======== MATERIALS PROVIDED ========
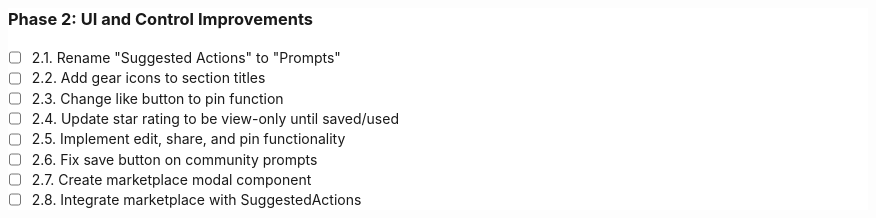 ### Phase 2: UI and Control Improvements
- [ ] 2.1. Rename "Suggested Actions" to "Prompts"
- [ ] 2.2. Add gear icons to section titles
- [ ] 2.3. Change like button to pin function
- [ ] 2.4. Update star rating to be view-only until saved/used
- [ ] 2.5. Implement edit, share, and pin functionality
- [ ] 2.6. Fix save button on community prompts
- [ ] 2.7. Create marketplace modal component
- [ ] 2.8. Integrate marketplace with SuggestedActions

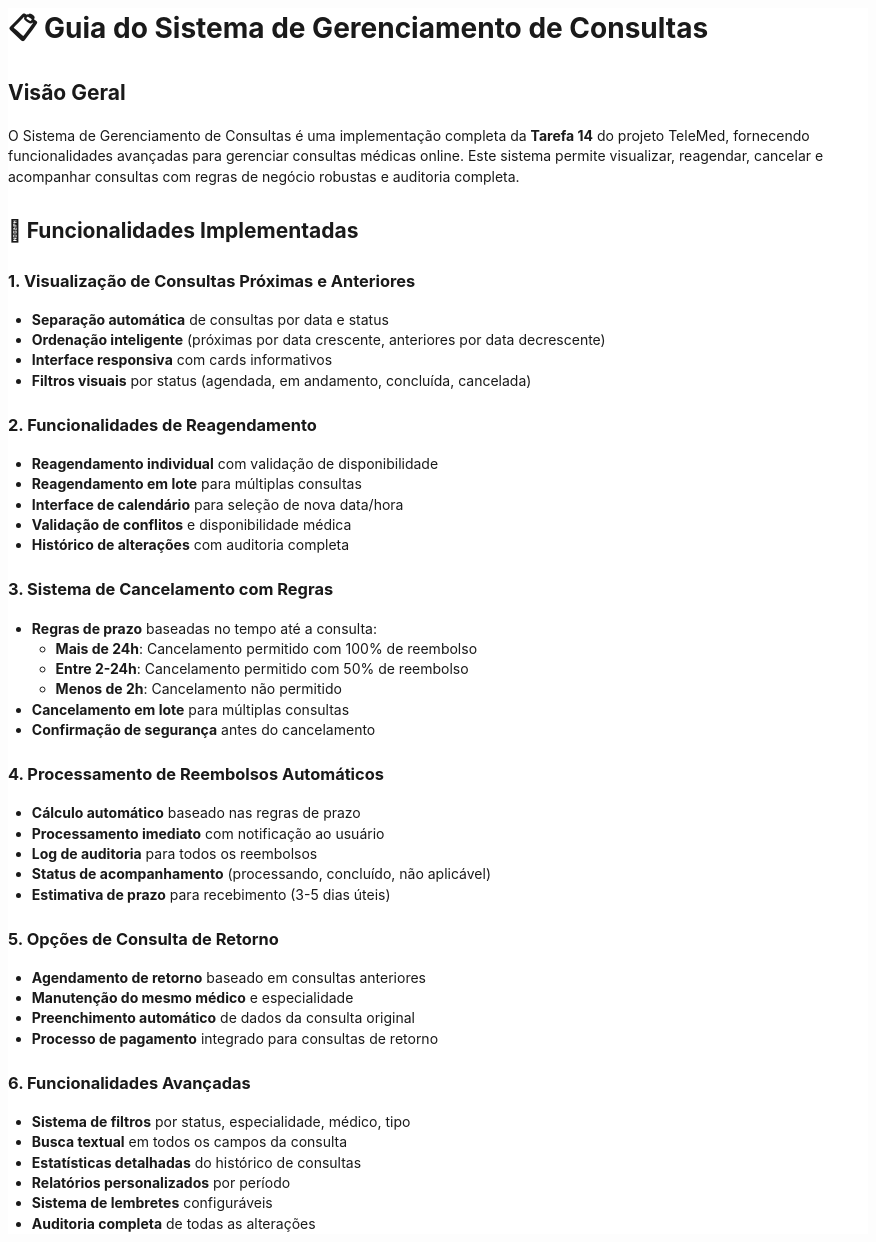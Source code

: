 # 📋 Guia do Sistema de Gerenciamento de Consultas

## Visão Geral

O Sistema de Gerenciamento de Consultas é uma implementação completa da **Tarefa 14** do projeto TeleMed, fornecendo funcionalidades avançadas para gerenciar consultas médicas online. Este sistema permite visualizar, reagendar, cancelar e acompanhar consultas com regras de negócio robustas e auditoria completa.

## 🎯 Funcionalidades Implementadas

### 1. Visualização de Consultas Próximas e Anteriores
- **Separação automática** de consultas por data e status
- **Ordenação inteligente** (próximas por data crescente, anteriores por data decrescente)
- **Interface responsiva** com cards informativos
- **Filtros visuais** por status (agendada, em andamento, concluída, cancelada)

### 2. Funcionalidades de Reagendamento
- **Reagendamento individual** com validação de disponibilidade
- **Reagendamento em lote** para múltiplas consultas
- **Interface de calendário** para seleção de nova data/hora
- **Validação de conflitos** e disponibilidade médica
- **Histórico de alterações** com auditoria completa

### 3. Sistema de Cancelamento com Regras
- **Regras de prazo** baseadas no tempo até a consulta:
  - **Mais de 24h**: Cancelamento permitido com 100% de reembolso
  - **Entre 2-24h**: Cancelamento permitido com 50% de reembolso
  - **Menos de 2h**: Cancelamento não permitido
- **Cancelamento em lote** para múltiplas consultas
- **Confirmação de segurança** antes do cancelamento

### 4. Processamento de Reembolsos Automáticos
- **Cálculo automático** baseado nas regras de prazo
- **Processamento imediato** com notificação ao usuário
- **Log de auditoria** para todos os reembolsos
- **Status de acompanhamento** (processando, concluído, não aplicável)
- **Estimativa de prazo** para recebimento (3-5 dias úteis)

### 5. Opções de Consulta de Retorno
- **Agendamento de retorno** baseado em consultas anteriores
- **Manutenção do mesmo médico** e especialidade
- **Preenchimento automático** de dados da consulta original
- **Processo de pagamento** integrado para consultas de retorno

### 6. Funcionalidades Avançadas
- **Sistema de filtros** por status, especialidade, médico, tipo
- **Busca textual** em todos os campos da consulta
- **Estatísticas detalhadas** do histórico de consultas
- **Relatórios personalizados** por período
- **Sistema de lembretes** configuráveis
- **Auditoria completa** de todas as alterações
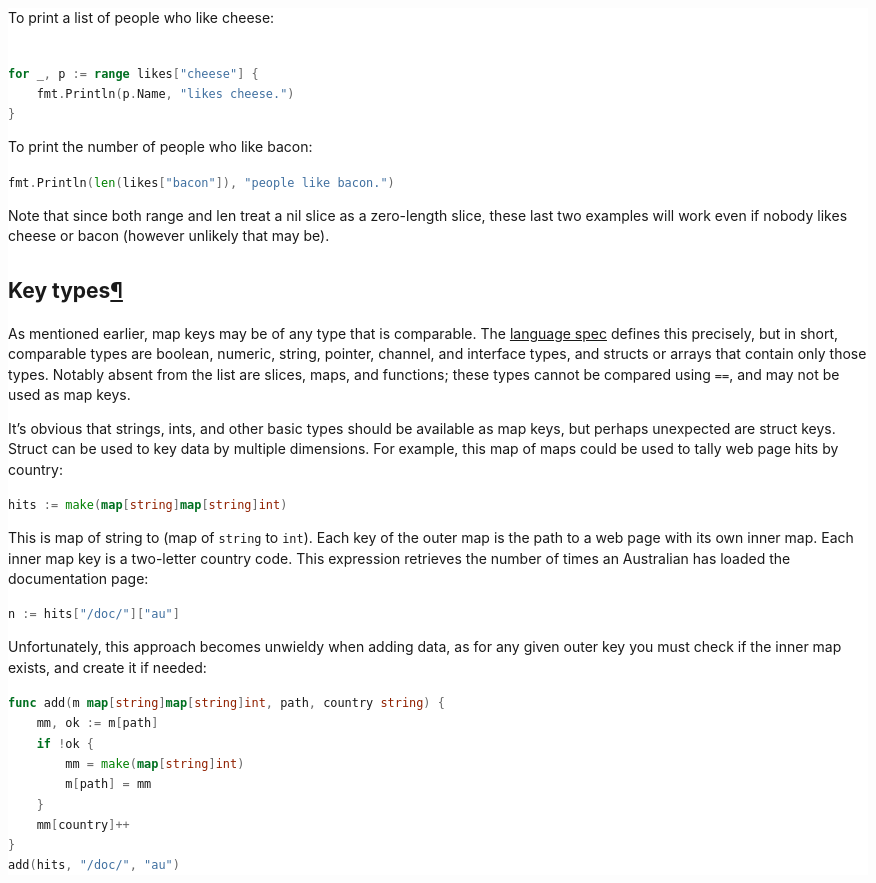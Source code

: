 
To print a list of people who like cheese:

```go

for _, p := range likes["cheese"] {
	fmt.Println(p.Name, "likes cheese.")
}

```


To print the number of people who like bacon:

```go
fmt.Println(len(likes["bacon"]), "people like bacon.")
```

Note that since both range and len treat a nil slice as a zero-length slice, these last two examples will work even if nobody likes cheese or bacon (however unlikely that may be).

## Key types[¶](https://go.dev/blog/maps#key-types)

As mentioned earlier, map keys may be of any type that is comparable. The [language spec](https://go.dev/ref/spec#Comparison_operators) defines this precisely, but in short, comparable types are boolean, numeric, string, pointer, channel, and interface types, and structs or arrays that contain only those types. Notably absent from the list are slices, maps, and functions; these types cannot be compared using `==`, and may not be used as map keys.

It’s obvious that strings, ints, and other basic types should be available as map keys, but perhaps unexpected are struct keys. Struct can be used to key data by multiple dimensions. For example, this map of maps could be used to tally web page hits by country:

```go
hits := make(map[string]map[string]int)
```

This is map of string to (map of `string` to `int`). Each key of the outer map is the path to a web page with its own inner map. Each inner map key is a two-letter country code. This expression retrieves the number of times an Australian has loaded the documentation page:

```go
n := hits["/doc/"]["au"]
```

Unfortunately, this approach becomes unwieldy when adding data, as for any given outer key you must check if the inner map exists, and create it if needed:

```go
func add(m map[string]map[string]int, path, country string) {
    mm, ok := m[path]
    if !ok {
        mm = make(map[string]int)
        m[path] = mm
    }
    mm[country]++
}
add(hits, "/doc/", "au")
```
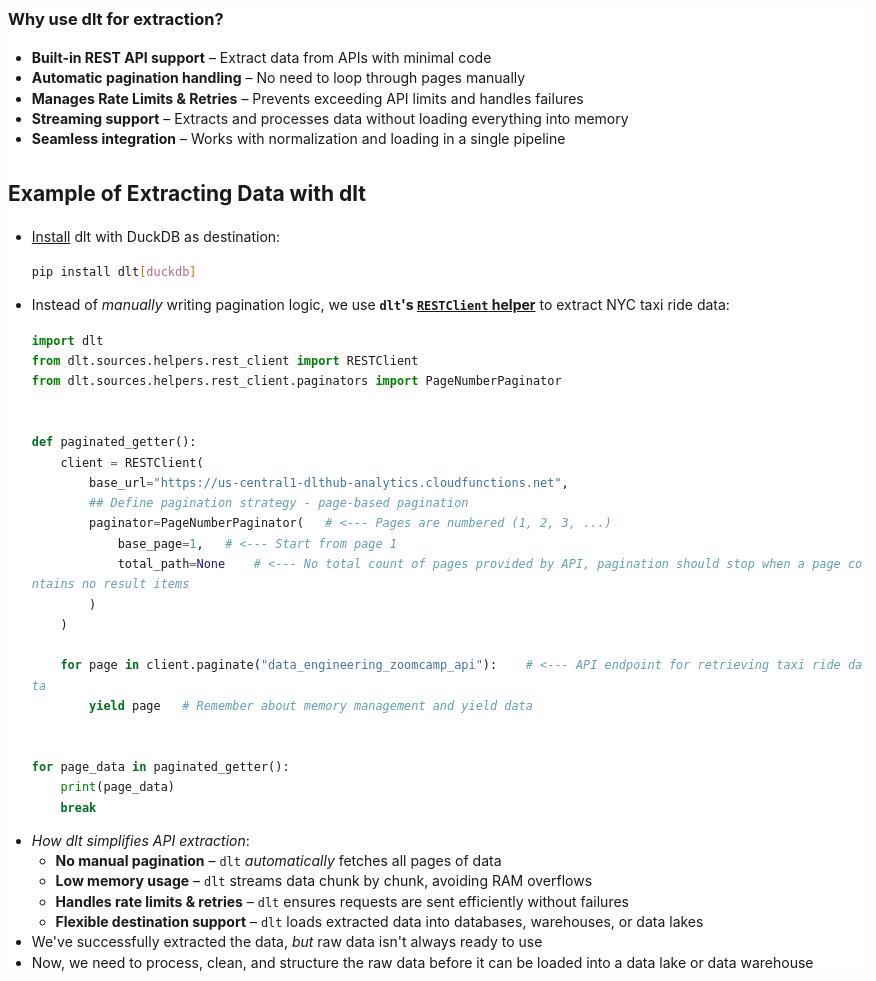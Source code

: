 ### Why use dlt for extraction?
- **Built-in REST API support** – Extract data from APIs with minimal code
- **Automatic pagination handling** – No need to loop through pages manually
- **Manages Rate Limits & Retries** – Prevents exceeding API limits and handles failures
- **Streaming support** – Extracts and processes data without loading everything into memory
- **Seamless integration** – Works with normalization and loading in a single pipeline


## Example of Extracting Data with dlt
- [Install](https://dlthub.com/docs/reference/installation) dlt with DuckDB as destination:
    ```bash
    pip install dlt[duckdb]
    ```
- Instead of *manually* writing pagination logic, we use **`dlt`'s [`RESTClient` helper](https://dlthub.com/docs/general-usage/http/rest-client)** to extract NYC taxi ride data:
    ```Python
    import dlt
    from dlt.sources.helpers.rest_client import RESTClient
    from dlt.sources.helpers.rest_client.paginators import PageNumberPaginator


    def paginated_getter():
        client = RESTClient(
            base_url="https://us-central1-dlthub-analytics.cloudfunctions.net",
            ## Define pagination strategy - page-based pagination
            paginator=PageNumberPaginator(   # <--- Pages are numbered (1, 2, 3, ...)
                base_page=1,   # <--- Start from page 1
                total_path=None    # <--- No total count of pages provided by API, pagination should stop when a page contains no result items
            )
        )

        for page in client.paginate("data_engineering_zoomcamp_api"):    # <--- API endpoint for retrieving taxi ride data
            yield page   # Remember about memory management and yield data


    for page_data in paginated_getter():
        print(page_data)
        break
    ```
- *How dlt simplifies API extraction*:
    - **No manual pagination** – `dlt` *automatically* fetches all pages of data
    - **Low memory usage** – `dlt` streams data chunk by chunk, avoiding RAM overflows
    - **Handles rate limits & retries** – `dlt` ensures requests are sent efficiently without failures
    - **Flexible destination support** – `dlt` loads extracted data into databases, warehouses, or data lakes
- We've successfully extracted the data, *but* raw data isn't always ready to use
- Now, we need to process, clean, and structure the raw data before it can be loaded into a data lake or data warehouse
========
### [PROBLEM STATEMENT]
Copy out the records above in full, exactly as written, but not the pictures.

### [RESPONSE TO THE TASK]
 ### Phase 2: UI and Control Improvements
- [ ] 2.1. Rename "Suggested Actions" to "Prompts"
- [ ] 2.2. Add gear icons to section titles
- [ ] 2.3. Change like button to pin function
- [ ] 2.4. Update star rating to be view-only until saved/used
- [ ] 2.5. Implement edit, share, and pin functionality
- [ ] 2.6. Fix save button on community prompts
- [ ] 2.7. Create marketplace modal component
- [ ] 2.8. Integrate marketplace with SuggestedActions

Source code

: # 📋 Guia do Sistema de Gerenciamento de Consultas

## Visão Geral

O Sistema de Gerenciamento de Consultas é uma implementação completa da **Tarefa 14** do projeto TeleMed, fornecendo funcionalidades avançadas para gerenciar consultas médicas online. Este sistema permite visualizar, reagendar, cancelar e acompanhar consultas com regras de negócio robustas e auditoria completa.

## 🎯 Funcionalidades Implementadas

### 1. Visualização de Consultas Próximas e Anteriores
- **Separação automática** de consultas por data e status
- **Ordenação inteligente** (próximas por data crescente, anteriores por data decrescente)
- **Interface responsiva** com cards informativos
- **Filtros visuais** por status (agendada, em andamento, concluída, cancelada)

### 2. Funcionalidades de Reagendamento
- **Reagendamento individual** com validação de disponibilidade
- **Reagendamento em lote** para múltiplas consultas
- **Interface de calendário** para seleção de nova data/hora
- **Validação de conflitos** e disponibilidade médica
- **Histórico de alterações** com auditoria completa

### 3. Sistema de Cancelamento com Regras
- **Regras de prazo** baseadas no tempo até a consulta:
  - **Mais de 24h**: Cancelamento permitido com 100% de reembolso
  - **Entre 2-24h**: Cancelamento permitido com 50% de reembolso
  - **Menos de 2h**: Cancelamento não permitido
- **Cancelamento em lote** para múltiplas consultas
- **Confirmação de segurança** antes do cancelamento

### 4. Processamento de Reembolsos Automáticos
- **Cálculo automático** baseado nas regras de prazo
- **Processamento imediato** com notificação ao usuário
- **Log de auditoria** para todos os reembolsos
- **Status de acompanhamento** (processando, concluído, não aplicável)
- **Estimativa de prazo** para recebimento (3-5 dias úteis)

### 5. Opções de Consulta de Retorno
- **Agendamento de retorno** baseado em consultas anteriores
- **Manutenção do mesmo médico** e especialidade
- **Preenchimento automático** de dados da consulta original
- **Processo de pagamento** integrado para consultas de retorno

### 6. Funcionalidades Avançadas
- **Sistema de filtros** por status, especialidade, médico, tipo
- **Busca textual** em todos os campos da consulta
- **Estatísticas detalhadas** do histórico de consultas
- **Relatórios personalizados** por período
- **Sistema de lembretes** configuráveis
- **Auditoria completa** de todas as alterações
Source code

: 
To print a list of people who like cheese:

```go

for _, p := range likes["cheese"] {
	fmt.Println(p.Name, "likes cheese.")
}

```


To print the number of people who like bacon:

```go
fmt.Println(len(likes["bacon"]), "people like bacon.")
```

Note that since both range and len treat a nil slice as a zero-length slice, these last two examples will work even if nobody likes cheese or bacon (however unlikely that may be).

## Key types[¶](https://go.dev/blog/maps#key-types)

As mentioned earlier, map keys may be of any type that is comparable. The [language spec](https://go.dev/ref/spec#Comparison_operators) defines this precisely, but in short, comparable types are boolean, numeric, string, pointer, channel, and interface types, and structs or arrays that contain only those types. Notably absent from the list are slices, maps, and functions; these types cannot be compared using `==`, and may not be used as map keys.

It’s obvious that strings, ints, and other basic types should be available as map keys, but perhaps unexpected are struct keys. Struct can be used to key data by multiple dimensions. For example, this map of maps could be used to tally web page hits by country:

```go
hits := make(map[string]map[string]int)
```

This is map of string to (map of `string` to `int`). Each key of the outer map is the path to a web page with its own inner map. Each inner map key is a two-letter country code. This expression retrieves the number of times an Australian has loaded the documentation page:

```go
n := hits["/doc/"]["au"]
```

Unfortunately, this approach becomes unwieldy when adding data, as for any given outer key you must check if the inner map exists, and create it if needed:

```go
func add(m map[string]map[string]int, path, country string) {
    mm, ok := m[path]
    if !ok {
        mm = make(map[string]int)
        m[path] = mm
    }
    mm[country]++
}
add(hits, "/doc/", "au")
```
Source code

: ### Why use dlt for extraction?
- **Built-in REST API support** – Extract data from APIs with minimal code
- **Automatic pagination handling** – No need to loop through pages manually
- **Manages Rate Limits & Retries** – Prevents exceeding API limits and handles failures
- **Streaming support** – Extracts and processes data without loading everything into memory
- **Seamless integration** – Works with normalization and loading in a single pipeline


## Example of Extracting Data with dlt
- [Install](https://dlthub.com/docs/reference/installation) dlt with DuckDB as destination:
    ```bash
    pip install dlt[duckdb]
    ```
- Instead of *manually* writing pagination logic, we use **`dlt`'s [`RESTClient` helper](https://dlthub.com/docs/general-usage/http/rest-client)** to extract NYC taxi ride data:
    ```Python
    import dlt
    from dlt.sources.helpers.rest_client import RESTClient
    from dlt.sources.helpers.rest_client.paginators import PageNumberPaginator


    def paginated_getter():
        client = RESTClient(
            base_url="https://us-central1-dlthub-analytics.cloudfunctions.net",
            ## Define pagination strategy - page-based pagination
            paginator=PageNumberPaginator(   # <--- Pages are numbered (1, 2, 3, ...)
                base_page=1,   # <--- Start from page 1
                total_path=None    # <--- No total count of pages provided by API, pagination should stop when a page contains no result items
            )
        )

        for page in client.paginate("data_engineering_zoomcamp_api"):    # <--- API endpoint for retrieving taxi ride data
            yield page   # Remember about memory management and yield data


    for page_data in paginated_getter():
        print(page_data)
        break
    ```
- *How dlt simplifies API extraction*:
    - **No manual pagination** – `dlt` *automatically* fetches all pages of data
    - **Low memory usage** – `dlt` streams data chunk by chunk, avoiding RAM overflows
    - **Handles rate limits & retries** – `dlt` ensures requests are sent efficiently without failures
    - **Flexible destination support** – `dlt` loads extracted data into databases, warehouses, or data lakes
- We've successfully extracted the data, *but* raw data isn't always ready to use
- Now, we need to process, clean, and structure the raw data before it can be loaded into a data lake or data warehouse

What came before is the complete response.